[AIM OF THE TASK] Beneath this line are the data; copy exactly the part of them that opens with the line containing "Google ImageFx text-to-image" and closes with the line containing "2.5-Max : https://chat.qwenlm.ai/", and only that part.

[INFORMATION SUPPLIED]
══════════
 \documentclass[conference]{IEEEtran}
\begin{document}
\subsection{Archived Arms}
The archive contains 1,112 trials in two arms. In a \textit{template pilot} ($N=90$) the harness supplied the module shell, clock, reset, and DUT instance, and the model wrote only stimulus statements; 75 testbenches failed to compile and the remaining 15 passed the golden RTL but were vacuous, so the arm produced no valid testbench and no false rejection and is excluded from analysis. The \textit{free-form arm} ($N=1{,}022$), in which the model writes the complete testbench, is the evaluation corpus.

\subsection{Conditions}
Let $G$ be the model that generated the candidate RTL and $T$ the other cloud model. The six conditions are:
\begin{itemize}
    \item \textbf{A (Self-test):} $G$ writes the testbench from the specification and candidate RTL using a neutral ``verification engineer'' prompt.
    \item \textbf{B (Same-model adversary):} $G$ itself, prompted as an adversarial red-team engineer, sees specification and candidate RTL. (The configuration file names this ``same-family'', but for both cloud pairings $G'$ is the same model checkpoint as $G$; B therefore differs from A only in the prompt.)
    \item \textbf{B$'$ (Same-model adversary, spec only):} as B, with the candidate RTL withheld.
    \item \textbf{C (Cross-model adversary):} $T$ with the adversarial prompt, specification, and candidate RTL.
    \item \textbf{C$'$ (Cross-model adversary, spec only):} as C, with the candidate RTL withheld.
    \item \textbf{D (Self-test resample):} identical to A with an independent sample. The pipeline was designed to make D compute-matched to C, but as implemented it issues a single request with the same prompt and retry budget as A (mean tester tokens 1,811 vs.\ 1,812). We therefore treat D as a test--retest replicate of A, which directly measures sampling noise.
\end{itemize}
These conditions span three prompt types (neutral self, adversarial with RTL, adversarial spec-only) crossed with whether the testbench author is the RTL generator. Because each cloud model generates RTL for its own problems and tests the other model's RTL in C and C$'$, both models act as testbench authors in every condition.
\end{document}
══════════
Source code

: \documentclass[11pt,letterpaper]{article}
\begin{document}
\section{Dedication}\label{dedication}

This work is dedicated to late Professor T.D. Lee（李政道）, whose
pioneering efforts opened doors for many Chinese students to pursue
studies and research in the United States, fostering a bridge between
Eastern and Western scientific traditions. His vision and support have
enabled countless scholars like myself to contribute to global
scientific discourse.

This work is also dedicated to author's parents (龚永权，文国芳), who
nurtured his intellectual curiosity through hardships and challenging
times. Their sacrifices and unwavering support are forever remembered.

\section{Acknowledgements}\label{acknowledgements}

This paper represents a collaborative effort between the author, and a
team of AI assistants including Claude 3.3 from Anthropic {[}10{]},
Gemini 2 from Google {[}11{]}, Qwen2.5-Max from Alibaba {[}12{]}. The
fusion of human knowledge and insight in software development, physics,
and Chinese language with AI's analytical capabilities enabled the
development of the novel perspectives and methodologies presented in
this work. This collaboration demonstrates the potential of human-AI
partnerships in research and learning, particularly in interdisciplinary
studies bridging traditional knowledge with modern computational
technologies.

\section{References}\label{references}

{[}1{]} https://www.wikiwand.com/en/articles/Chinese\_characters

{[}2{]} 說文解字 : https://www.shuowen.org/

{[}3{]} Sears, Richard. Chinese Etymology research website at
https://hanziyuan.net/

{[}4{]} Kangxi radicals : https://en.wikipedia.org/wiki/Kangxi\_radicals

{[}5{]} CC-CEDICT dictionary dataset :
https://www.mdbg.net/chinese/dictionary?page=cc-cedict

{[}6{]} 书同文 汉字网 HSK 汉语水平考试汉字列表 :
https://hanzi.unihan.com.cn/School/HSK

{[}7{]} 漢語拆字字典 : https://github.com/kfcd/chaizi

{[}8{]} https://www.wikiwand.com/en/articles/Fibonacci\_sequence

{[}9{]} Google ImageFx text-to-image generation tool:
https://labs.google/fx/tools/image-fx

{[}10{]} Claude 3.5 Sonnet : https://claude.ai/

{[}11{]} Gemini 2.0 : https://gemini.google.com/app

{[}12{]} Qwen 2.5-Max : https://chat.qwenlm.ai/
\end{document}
══════════
[ANSWER SPACE]
{[}9{]} Google ImageFx text-to-image generation tool:
https://labs.google/fx/tools/image-fx

{[}10{]} Claude 3.5 Sonnet : https://claude.ai/

{[}11{]} Gemini 2.0 : https://gemini.google.com/app

{[}12{]} Qwen 2.5-Max : https://chat.qwenlm.ai/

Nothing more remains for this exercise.